▶ Assignment: Please repeat the data exactly. Any picture in it stays out.

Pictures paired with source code
______________________________

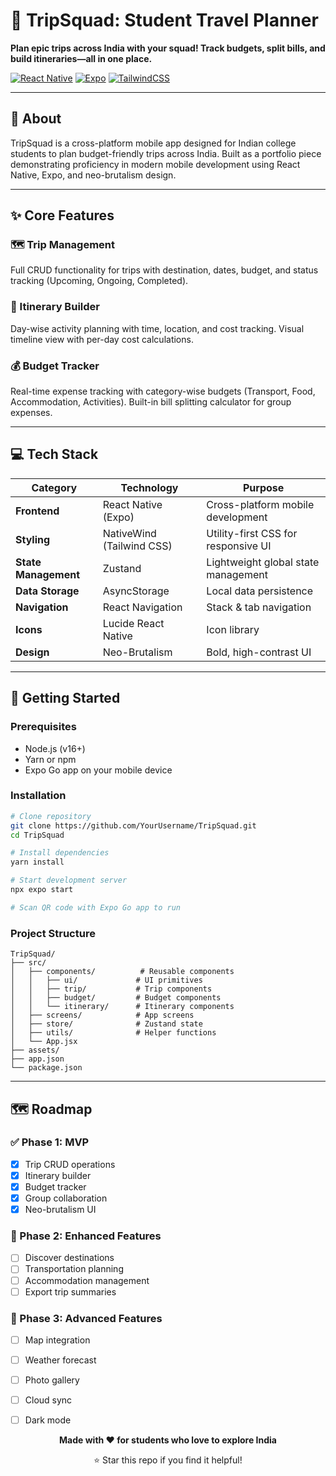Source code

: # 🚀 TripSquad: Student Travel Planner

**Plan epic trips across India with your squad! Track budgets, split bills, and build itineraries—all in one place.**

[![React Native](https://img.shields.io/badge/React_Native-20232A?style=for-the-badge&logo=react&logoColor=61DAFB)](https://reactnative.dev/)
[![Expo](https://img.shields.io/badge/Expo-000020?style=for-the-badge&logo=expo&logoColor=white)](https://expo.dev/)
[![TailwindCSS](https://img.shields.io/badge/Tailwind_CSS-38B2AC?style=for-the-badge&logo=tailwind-css&logoColor=white)](https://tailwindcss.com/)

---

## 📱 About

TripSquad is a cross-platform mobile app designed for Indian college students to plan budget-friendly trips across India. Built as a portfolio piece demonstrating proficiency in modern mobile development using React Native, Expo, and neo-brutalism design.

---

## ✨ Core Features

### 🗺️ Trip Management
Full CRUD functionality for trips with destination, dates, budget, and status tracking (Upcoming, Ongoing, Completed).

### 📅 Itinerary Builder
Day-wise activity planning with time, location, and cost tracking. Visual timeline view with per-day cost calculations.

### 💰 Budget Tracker
Real-time expense tracking with category-wise budgets (Transport, Food, Accommodation, Activities). Built-in bill splitting calculator for group expenses.

---

## 💻 Tech Stack

| Category | Technology | Purpose |
|----------|-----------|---------|
| **Frontend** | React Native (Expo) | Cross-platform mobile development |
| **Styling** | NativeWind (Tailwind CSS) | Utility-first CSS for responsive UI |
| **State Management** | Zustand | Lightweight global state management |
| **Data Storage** | AsyncStorage | Local data persistence |
| **Navigation** | React Navigation | Stack & tab navigation |
| **Icons** | Lucide React Native | Icon library |
| **Design** | Neo-Brutalism | Bold, high-contrast UI |

---

## 🚀 Getting Started

### Prerequisites
- Node.js (v16+)
- Yarn or npm
- Expo Go app on your mobile device

### Installation

```bash
# Clone repository
git clone https://github.com/YourUsername/TripSquad.git
cd TripSquad

# Install dependencies
yarn install

# Start development server
npx expo start

# Scan QR code with Expo Go app to run
```

### Project Structure

```
TripSquad/
├── src/
│   ├── components/          # Reusable components
│   │   ├── ui/             # UI primitives
│   │   ├── trip/           # Trip components
│   │   ├── budget/         # Budget components
│   │   └── itinerary/      # Itinerary components
│   ├── screens/            # App screens
│   ├── store/              # Zustand state
│   ├── utils/              # Helper functions
│   └── App.jsx
├── assets/
├── app.json
└── package.json
```

---

## 🗺️ Roadmap

### ✅ Phase 1: MVP
- [x] Trip CRUD operations
- [x] Itinerary builder
- [x] Budget tracker
- [x] Group collaboration
- [x] Neo-brutalism UI

### 🚧 Phase 2: Enhanced Features
- [ ] Discover destinations
- [ ] Transportation planning
- [ ] Accommodation management
- [ ] Export trip summaries

### 📅 Phase 3: Advanced Features
- [ ] Map integration
- [ ] Weather forecast
- [ ] Photo gallery
- [ ] Cloud sync
- [ ] Dark mode



<div align="center">

**Made with ❤️ for students who love to explore India**

⭐ Star this repo if you find it helpful!

</div>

______________________________

▶ Result below:
Source code

: # 🚀 TripSquad: Student Travel Planner

**Plan epic trips across India with your squad! Track budgets, split bills, and build itineraries—all in one place.**

[![React Native](https://img.shields.io/badge/React_Native-20232A?style=for-the-badge&logo=react&logoColor=61DAFB)](https://reactnative.dev/)
[![Expo](https://img.shields.io/badge/Expo-000020?style=for-the-badge&logo=expo&logoColor=white)](https://expo.dev/)
[![TailwindCSS](https://img.shields.io/badge/Tailwind_CSS-38B2AC?style=for-the-badge&logo=tailwind-css&logoColor=white)](https://tailwindcss.com/)

---

## 📱 About

TripSquad is a cross-platform mobile app designed for Indian college students to plan budget-friendly trips across India. Built as a portfolio piece demonstrating proficiency in modern mobile development using React Native, Expo, and neo-brutalism design.

---

## ✨ Core Features

### 🗺️ Trip Management
Full CRUD functionality for trips with destination, dates, budget, and status tracking (Upcoming, Ongoing, Completed).

### 📅 Itinerary Builder
Day-wise activity planning with time, location, and cost tracking. Visual timeline view with per-day cost calculations.

### 💰 Budget Tracker
Real-time expense tracking with category-wise budgets (Transport, Food, Accommodation, Activities). Built-in bill splitting calculator for group expenses.

---

## 💻 Tech Stack

| Category | Technology | Purpose |
|----------|-----------|---------|
| **Frontend** | React Native (Expo) | Cross-platform mobile development |
| **Styling** | NativeWind (Tailwind CSS) | Utility-first CSS for responsive UI |
| **State Management** | Zustand | Lightweight global state management |
| **Data Storage** | AsyncStorage | Local data persistence |
| **Navigation** | React Navigation | Stack & tab navigation |
| **Icons** | Lucide React Native | Icon library |
| **Design** | Neo-Brutalism | Bold, high-contrast UI |

---

## 🚀 Getting Started

### Prerequisites
- Node.js (v16+)
- Yarn or npm
- Expo Go app on your mobile device

### Installation

```bash
# Clone repository
git clone https://github.com/YourUsername/TripSquad.git
cd TripSquad

# Install dependencies
yarn install

# Start development server
npx expo start

# Scan QR code with Expo Go app to run
```

### Project Structure

```
TripSquad/
├── src/
│   ├── components/          # Reusable components
│   │   ├── ui/             # UI primitives
│   │   ├── trip/           # Trip components
│   │   ├── budget/         # Budget components
│   │   └── itinerary/      # Itinerary components
│   ├── screens/            # App screens
│   ├── store/              # Zustand state
│   ├── utils/              # Helper functions
│   └── App.jsx
├── assets/
├── app.json
└── package.json
```

---

## 🗺️ Roadmap

### ✅ Phase 1: MVP
- [x] Trip CRUD operations
- [x] Itinerary builder
- [x] Budget tracker
- [x] Group collaboration
- [x] Neo-brutalism UI

### 🚧 Phase 2: Enhanced Features
- [ ] Discover destinations
- [ ] Transportation planning
- [ ] Accommodation management
- [ ] Export trip summaries

### 📅 Phase 3: Advanced Features
- [ ] Map integration
- [ ] Weather forecast
- [ ] Photo gallery
- [ ] Cloud sync
- [ ] Dark mode



<div align="center">

**Made with ❤️ for students who love to explore India**

⭐ Star this repo if you find it helpful!

</div>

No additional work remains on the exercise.